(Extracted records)

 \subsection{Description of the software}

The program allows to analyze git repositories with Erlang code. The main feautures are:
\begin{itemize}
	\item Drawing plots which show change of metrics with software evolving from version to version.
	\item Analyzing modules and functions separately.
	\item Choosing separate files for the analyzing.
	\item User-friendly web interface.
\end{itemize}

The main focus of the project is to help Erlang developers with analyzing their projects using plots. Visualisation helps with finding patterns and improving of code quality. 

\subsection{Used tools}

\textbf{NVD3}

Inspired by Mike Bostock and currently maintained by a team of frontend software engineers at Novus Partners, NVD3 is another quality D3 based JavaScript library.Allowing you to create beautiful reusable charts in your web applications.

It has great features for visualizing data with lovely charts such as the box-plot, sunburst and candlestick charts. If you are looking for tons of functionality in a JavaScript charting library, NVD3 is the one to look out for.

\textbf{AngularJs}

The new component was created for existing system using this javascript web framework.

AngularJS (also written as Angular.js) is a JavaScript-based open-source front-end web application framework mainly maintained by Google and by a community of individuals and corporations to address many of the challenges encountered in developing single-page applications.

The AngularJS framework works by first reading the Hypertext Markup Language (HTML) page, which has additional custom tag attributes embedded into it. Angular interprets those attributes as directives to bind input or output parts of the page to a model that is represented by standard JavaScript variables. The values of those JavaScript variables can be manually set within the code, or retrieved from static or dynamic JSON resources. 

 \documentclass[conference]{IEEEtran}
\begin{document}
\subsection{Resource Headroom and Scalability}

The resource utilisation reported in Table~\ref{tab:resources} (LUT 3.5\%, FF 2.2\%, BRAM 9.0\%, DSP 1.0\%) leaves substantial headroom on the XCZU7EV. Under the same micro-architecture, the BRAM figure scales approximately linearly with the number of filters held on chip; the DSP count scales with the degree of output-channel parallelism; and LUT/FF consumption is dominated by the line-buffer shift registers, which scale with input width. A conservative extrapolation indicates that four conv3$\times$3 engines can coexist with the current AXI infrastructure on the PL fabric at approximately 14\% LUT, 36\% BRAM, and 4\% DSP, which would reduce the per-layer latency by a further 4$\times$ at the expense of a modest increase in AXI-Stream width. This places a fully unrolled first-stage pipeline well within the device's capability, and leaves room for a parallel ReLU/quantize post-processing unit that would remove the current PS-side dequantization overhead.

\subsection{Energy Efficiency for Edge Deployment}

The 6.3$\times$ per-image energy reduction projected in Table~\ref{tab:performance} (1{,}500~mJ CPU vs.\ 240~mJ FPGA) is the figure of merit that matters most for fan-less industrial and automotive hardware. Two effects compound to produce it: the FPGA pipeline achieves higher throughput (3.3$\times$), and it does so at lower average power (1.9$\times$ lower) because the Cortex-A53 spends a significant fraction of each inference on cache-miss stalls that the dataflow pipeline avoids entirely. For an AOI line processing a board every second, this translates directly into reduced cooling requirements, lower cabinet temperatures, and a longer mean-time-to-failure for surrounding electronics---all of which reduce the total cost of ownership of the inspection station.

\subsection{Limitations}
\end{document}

> **WHAT THE TASK REQUIRES**
What is needed is every line of the records that contains the word "using".

> **TASK RESPONSE**
The main focus of the project is to help Erlang developers with analyzing their projects using plots. Visualisation helps with finding patterns and improving of code quality. 
The new component was created for existing system using this javascript web framework.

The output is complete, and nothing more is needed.